26.9.19

O PS, os empecilhos e as circunstâncias



«1975, de novo. Era inevitável que esta retórica do PS e de Costa contra os partidos à sua esquerda (“os empecilhos” à governação), e em especial contra o Bloco (“irresponsável”, não fiável) o fizesse regressar à memória da Revolução. Omitindo que foi Costa abriu as hostilidades, Manuel Alegre, que foi dos que, ao contrário de boa parte dos atuais ministros, aplaudiu os acordos à esquerda de 2015, acha que “o Bloco voltou metaforicamente ao verão de 1975”, como se “fosse preciso (...) criar outro partido verdadeiramente socialista” (PÚBLICO, 23.9.2019). É que, pelo menos desde aquela famosa tirada de Mário Soares sobre ser necessário “meter o socialismo na gaveta” (1978) dadas as condições económicas do país, que o PS sabe bem que essa é a dúvida que toda a gente tem em Portugal sobre ele.

A razão pela qual, ao contrário da maioria dos países europeus, a CDU e o BE, os “empecilhos” à esquerda do PS, têm mantido nos últimos 45 anos entre 15% e 20% dos votos, impedindo (como em 2005) que este consiga (apesar de ser claramente favorecido pelo sistema eleitoral) a maioria absoluta, tem tudo a ver com essa dúvida: querem os socialistas caminhar para o socialismo? A pergunta não é extravagante: o PS fundou-se a dizer que era isso mesmo que queria; e por isso aprovou a Constituição de 1976, que inclui ipsis verbis o essencial do seu programa – redigido em 1973, num momento em que o PS não estava sujeito (como depois Soares tantas vezes insistiria) a nenhuma “pressão revolucionária”, muito menos ao “anarco-populismo” que Alegre voltou agora a dizer que teria caracterizado “as tentativas pseudo-revolucionárias do verão [de 1975]”! O PS e Soares assumiam que lutavam pela nacionalização da “grande banca” e das “grandes empresas monopolistas que exerçam uma atividade de serviço público”, pela “coletivização dos meios de produção e distribuição”, pela reforma agrária “optando pela exploração em herdades coletivas ou através de cooperativas agrícolas”, por uma “via portuguesa para o socialismo”. Não pasmem, foi assim mesmo! E se tudo isto ficou na Constituição de 1976, votada pelo PS e pelo PPD quatro meses depois do 25 de Novembro e da derrota da esquerda militar, até pode ter sido por pressão do PCP na Constituinte, ou, sobretudo, como resultado dos movimentos de ocupação de terras e casas, do controlo operário de empresas cujos proprietários as tinham deliberadamente abandonado e feito soçobrar – mas, se assim foi, é porque o PS terá sido obrigado então a constitucionalizar o seu próprio programa e não o programa do PCP!

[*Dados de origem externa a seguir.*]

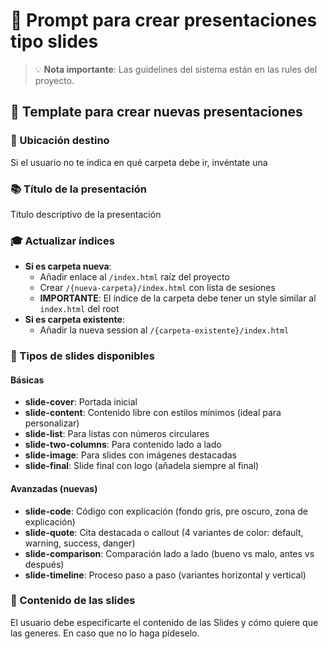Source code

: # 🎨 Prompt para crear presentaciones tipo slides

> 💡 **Nota importante**: Las guidelines del sistema están en las rules del proyecto.

## 🎯 Template para crear nuevas presentaciones

### 📁 Ubicación destino

Si el usuario no te indica en qué carpeta debe ir, invéntate una

### 📚 Título de la presentación

Título descriptivo de la presentación

### 🎓 Actualizar índices

- **Si es carpeta nueva**:
  - Añadir enlace al `/index.html` raíz del proyecto
  - Crear `/{nueva-carpeta}/index.html` con lista de sesiones
  - **IMPORTANTE**: El índice de la carpeta debe tener un style similar al `index.html` del root
- **Si es carpeta existente**:
  - Añadir la nueva session al `/{carpeta-existente}/index.html`

### 🎨 Tipos de slides disponibles

#### Básicas

- **slide-cover**: Portada inicial
- **slide-content**: Contenido libre con estilos mínimos (ideal para personalizar)
- **slide-list**: Para listas con números circulares
- **slide-two-columns**: Para contenido lado a lado
- **slide-image**: Para slides con imágenes destacadas
- **slide-final**: Slide final con logo (añadela siempre al final)

#### Avanzadas (nuevas)

- **slide-code**: Código con explicación (fondo gris, pre oscuro, zona de explicación)
- **slide-quote**: Cita destacada o callout (4 variantes de color: default, warning, success, danger)
- **slide-comparison**: Comparación lado a lado (bueno vs malo, antes vs después)
- **slide-timeline**: Proceso paso a paso (variantes horizontal y vertical)

### 🧠 Contenido de las slides

El usuario debe especificarte el contenido de las Slides y cómo quiere que las generes. En caso que no lo haga pídeselo.
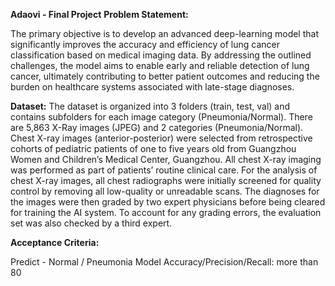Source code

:**Adaovi - Final Project**
**Problem Statement:**

The primary objective is to develop an advanced deep-learning model that significantly improves the accuracy and efficiency of lung cancer classification based on medical imaging data. By addressing the outlined challenges, the model aims to enable early and reliable detection of lung cancer, ultimately contributing to better patient outcomes and reducing the burden on healthcare systems associated with late-stage diagnoses.

**Dataset:**
The dataset is organized into 3 folders (train, test, val) and contains subfolders for each image category (Pneumonia/Normal). There are 5,863 X-Ray images (JPEG) and 2 categories (Pneumonia/Normal).
Chest X-ray images (anterior-posterior) were selected from retrospective cohorts of pediatric patients of one to five years old from Guangzhou Women and Children’s Medical Center, Guangzhou. All chest X-ray imaging was performed as part of patients’ routine clinical care.
For the analysis of chest X-ray images, all chest radiographs were initially screened for quality control by removing all low-quality or unreadable scans. The diagnoses for the images were then graded by two expert physicians before being cleared for training the AI system. To account for any grading errors, the evaluation set was also checked by a third expert.


**Acceptance Criteria:**

Predict - Normal / Pneumonia
Model Accuracy/Precision/Recall: more than 80

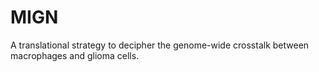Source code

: # MIGN
A translational strategy to decipher the genome-wide crosstalk between macrophages and glioma cells.
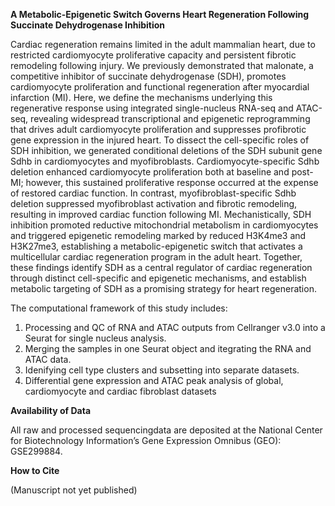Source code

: **A Metabolic-Epigenetic Switch Governs Heart Regeneration Following Succinate Dehydrogenase Inhibition**

Cardiac regeneration remains limited in the adult mammalian heart, due to restricted cardiomyocyte proliferative capacity and persistent fibrotic remodeling following injury. We previously demonstrated that malonate, a competitive inhibitor of succinate dehydrogenase (SDH), promotes cardiomyocyte proliferation and functional regeneration after myocardial infarction (MI). Here, we define the mechanisms underlying this regenerative response using integrated single-nucleus RNA-seq and ATAC-seq, revealing widespread transcriptional and epigenetic reprogramming that drives adult cardiomyocyte proliferation and suppresses profibrotic gene expression in the injured heart. To dissect the cell-specific roles of SDH inhibition, we generated conditional deletions of the SDH subunit gene Sdhb in cardiomyocytes and myofibroblasts. Cardiomyocyte-specific Sdhb deletion enhanced cardiomyocyte proliferation both at baseline and post-MI; however, this sustained proliferative response occurred at the expense of restored cardiac function. In contrast, myofibroblast-specific Sdhb deletion suppressed myofibroblast activation and fibrotic remodeling, resulting in improved cardiac function following MI. Mechanistically, SDH inhibition promoted reductive mitochondrial metabolism in cardiomyocytes and triggered epigenetic remodeling marked by reduced H3K4me3 and H3K27me3, establishing a metabolic-epigenetic switch that activates a multicellular cardiac regeneration program in the adult heart. Together, these findings identify SDH as a central regulator of cardiac regeneration through distinct cell-specific and epigenetic mechanisms, and establish metabolic targeting of SDH as a promising strategy for heart regeneration.

The computational framework of this study includes:

1. Processing and QC of RNA and ATAC outputs from Cellranger v3.0 into a Seurat for single nucleus analysis.
2. Merging the samples in one Seurat object and itegrating the RNA and ATAC data.
3. Idenifying cell type clusters and subsetting into separate datasets.
4. Differential gene expression and ATAC peak analysis of global, cardiomyocyte and cardiac fibroblast datasets

**Availability of Data**

All raw and processed sequencingdata are deposited at the National Center for Biotechnology Information’s Gene Expression Omnibus (GEO): GSE299884.

**How to Cite**

(Manuscript not yet published)
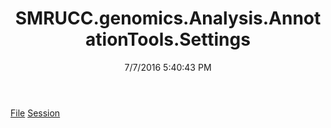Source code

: ﻿---
title: SMRUCC.genomics.Analysis.AnnotationTools.Settings
date: 7/7/2016 5:40:43 PM
---

[File](T-SMRUCC.genomics.Analysis.AnnotationTools.Settings.File.html)
[Session](T-SMRUCC.genomics.Analysis.AnnotationTools.Settings.Session.html)
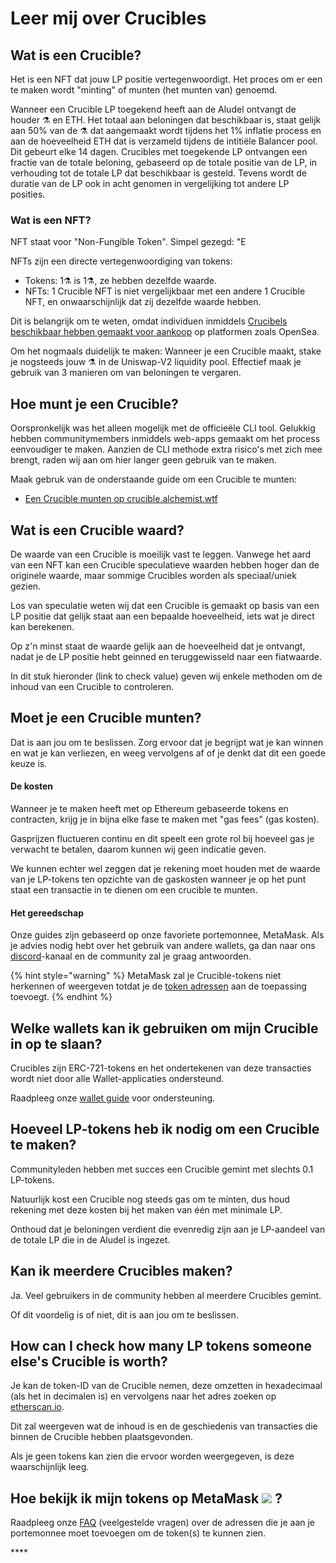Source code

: # Leer mij over Crucibles

## Wat is een Crucible?

Het is een NFT dat jouw LP positie vertegenwoordigt. Het proces om er een te maken wordt "minting" of munten \(het munten van\) genoemd.

Wanneer een Crucible LP toegekend heeft aan de Aludel ontvangt de houder ⚗️ en ETH. Het totaal aan beloningen dat beschikbaar is, staat gelijk aan 50% van de ⚗️ dat aangemaakt wordt tijdens het 1% inflatie process en aan de hoeveelheid ETH dat is verzameld tijdens de intitiële Balancer pool. Dit gebeurt elke 14 dagen. Crucibles met toegekende LP ontvangen een fractie van de totale beloning, gebaseerd op de totale positie van de LP,  in verhouding tot de totale LP dat beschikbaar is gesteld. Tevens wordt de duratie van de LP ook in acht genomen in vergelijking tot andere LP posities.

### Wat is een NFT?

NFT staat voor "Non-Fungible Token". Simpel gezegd: "E

NFTs zijn een directe vertegenwoordiging van tokens:

* Tokens: 1⚗️ is 1⚗️, ze hebben dezelfde waarde.
* NFTs: 1 Crucible NFT is niet vergelijkbaar met een andere 1 Crucible NFT, en onwaarschijnlijk dat zij dezelfde waarde hebben.

Dit is belangrijk om te weten, omdat individuen inmiddels [Crucibels beschikbaar hebben gemaakt voor aankoop](https://opensea.io/assets/0x54e0395cfb4f39bef66dbcd5bd93cca4e9273d56/620479970925497750675476517677400441094103376596) op platformen zoals OpenSea.

Om het nogmaals duidelijk te maken: Wanneer je een Crucible maakt, stake je nogsteeds jouw ⚗️ in de Uniswap-V2 liquidity pool. Effectief maak je gebruik van 3 manieren om van beloningen te vergaren.

## Hoe munt je een Crucible?

Oorspronkelijk was het alleen mogelijk met de officieële CLI tool. Gelukkig hebben communitymembers inmiddels web-apps gemaakt om het process eenvoudiger te maken. Aanzien de CLI methode extra risico's met zich mee brengt, raden wij aan om hier langer geen gebruik van te maken.

Maak gebruk van de onderstaande guide om een Crucible te munten:

* [Een Crucible munten op crucible.alchemist.wtf](guides-crucible.alchemist.wtf/)

## Wat is een Crucible waard?

De waarde van een Crucible is moeilijk vast te leggen. Vanwege het aard van een NFT kan een Crucible speculatieve waarden hebben hoger dan de originele waarde, maar sommige Crucibles worden als speciaal/uniek gezien.

Los van speculatie weten wij dat een Crucible is gemaakt op basis van een LP positie dat gelijk staat aan een bepaalde hoeveelheid, iets wat je direct kan berekenen.

Op z'n minst staat de waarde gelijk aan de hoeveelheid dat je ontvangt, nadat je de LP positie hebt geinned en teruggewisseld naar een fiatwaarde.

In dit stuk hieronder \(link to check value\) geven wij enkele methoden om de inhoud van een Crucible to controleren.

## Moet je een Crucible munten?

Dat is aan jou om te beslissen. Zorg ervoor dat je begrijpt wat je kan winnen en wat je kan verliezen, en weeg vervolgens af of je denkt dat dit een goede keuze is.

#### De kosten

Wanneer je te maken heeft met op Ethereum gebaseerde tokens en contracten, krijg je in bijna elke fase te maken met "gas fees" \(gas kosten\).

Gasprijzen fluctueren continu en dit speelt een grote rol bij hoeveel gas je verwacht te betalen, daarom kunnen wij geen indicatie geven.

We kunnen echter wel zeggen dat je rekening moet houden met de waarde van je LP-tokens ten opzichte van de gaskosten wanneer je op het punt staat een transactie in te dienen om een crucible te munten.

#### Het gereedschap

Onze guides zijn gebaseerd op onze favoriete portemonnee, MetaMask. Als je advies nodig hebt over het gebruik van andere wallets, ga dan naar ons [discord](http://discord.alchemist.wtf)-kanaal en de community zal je graag antwoorden.

{% hint style="warning" %}
MetaMask zal je Crucible-tokens niet herkennen of weergeven totdat je de [token adressen](faq.md#why-cant-i-see-my-mist-in-my-wallet) aan de toepassing toevoegt.
{% endhint %}

## Welke wallets kan ik gebruiken om mijn Crucible in op te slaan?

Crucibles zijn ERC-721-tokens en het ondertekenen van deze transacties wordt niet door alle Wallet-applicaties ondersteund. 

 Raadpleeg onze [wallet guide](wallet-compatibility.md) voor ondersteuning.

## Hoeveel LP-tokens heb ik nodig om een Crucible te maken?

Communityleden hebben met succes een Crucible gemint met slechts 0.1 LP-tokens. 

Natuurlijk kost een Crucible nog steeds gas om te minten, dus houd rekening met deze kosten bij het maken van één met minimale LP. 

Onthoud dat je beloningen verdient die evenredig zijn aan je LP-aandeel van de totale LP die in de Aludel is ingezet.

## Kan ik meerdere Crucibles maken?

Ja. Veel gebruikers in de community hebben al meerdere Crucibles gemint.  
   
Of dit voordelig is of niet, dit is aan jou om te beslissen.

## How can I check how many LP tokens someone else's Crucible is worth?

Je kan de token-ID van de Crucible nemen, deze omzetten in hexadecimaal \(als het in decimalen is\) en vervolgens naar het adres zoeken op [etherscan.io](https://etherscan.io).

Dit zal weergeven wat de inhoud is en de geschiedenis van transacties die binnen de Crucible hebben plaatsgevonden.

Als je geen tokens kan zien die ervoor worden weergegeven, is deze waarschijnlijk leeg.

## Hoe bekijk ik mijn tokens op MetaMask ![](../.gitbook/assets/metamask-fox.svg) ?

Raadpleeg onze [FAQ](faq.md#why-cant-i-see-my-mist-in-my-wallet) \(veelgestelde vragen\) over de adressen die je aan je portemonnee moet toevoegen om de token\(s\) te kunnen zien.

\*\*\*\*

Quem há quatro anos fez toda aquela campanha contra a inédita negociação que Costa aceitou fazer à sua esquerda, acusando-o de “trair o partido de Mário Soares”, esqueceu-se de que, a haver uma tradição fundadora do PS, ela teria que estar no programa de 1973, no qual se dizia, por exemplo, que a Comunidade Europeia era um projeto “neocapitalista” e “uma criação do patronato multinacional”. Que tenha sido o primeiro governo socialista a iniciar, em 1977, a adesão a tal projeto é revelador de como os socialistas entendem que se deve governar em democracia: comprometer-se com princípios centrais da democracia económica e social mas encontrar permanentemente razões contextuais para impedir a sua realização e fazer outra coisa. Que o PS tenha descrito a Constituição de 1976 como uma imposição com que tivera que transigir, apesar de ela ser em grande medida o seu próprio programa, e que tenha acordado com a direita todas as revisões estruturais (1982 e 1989) que eliminaram tudo quanto o PS incluíra no seu próprio programa económico e social, que os governos PS tenham privatizado muito mais que os da direita, que tenham negociado três acordos com o FMI (1977, 1983, 2011), permitiu sempre alimentar essa dúvida sobre a fiabilidade do PS – a mesma que tem vindo a arruinar a social-democracia europeia. Esta não é apenas uma história de não se cumprir o que se promete; é de não se ser quem se diz que é.

O PS é o partido do contexto: se não der, adia-se; se Costa diz agora que “Portugal não é um país cor de rosa” (SIC, 4.9.2019) é porque se prepara para mudar de contexto, e dir-nos-á que as circunstâncias o obrigam a mudar de rumo.

Tinha razão Jerónimo de Sousa quando dizia que em 2015 “o PS não mudou; as circunstâncias é que mudaram”. Só nos resta é fazer com que as circunstâncias o obriguem a mudar. E isso só votando nos “empecilhos” à esquerda do PS.»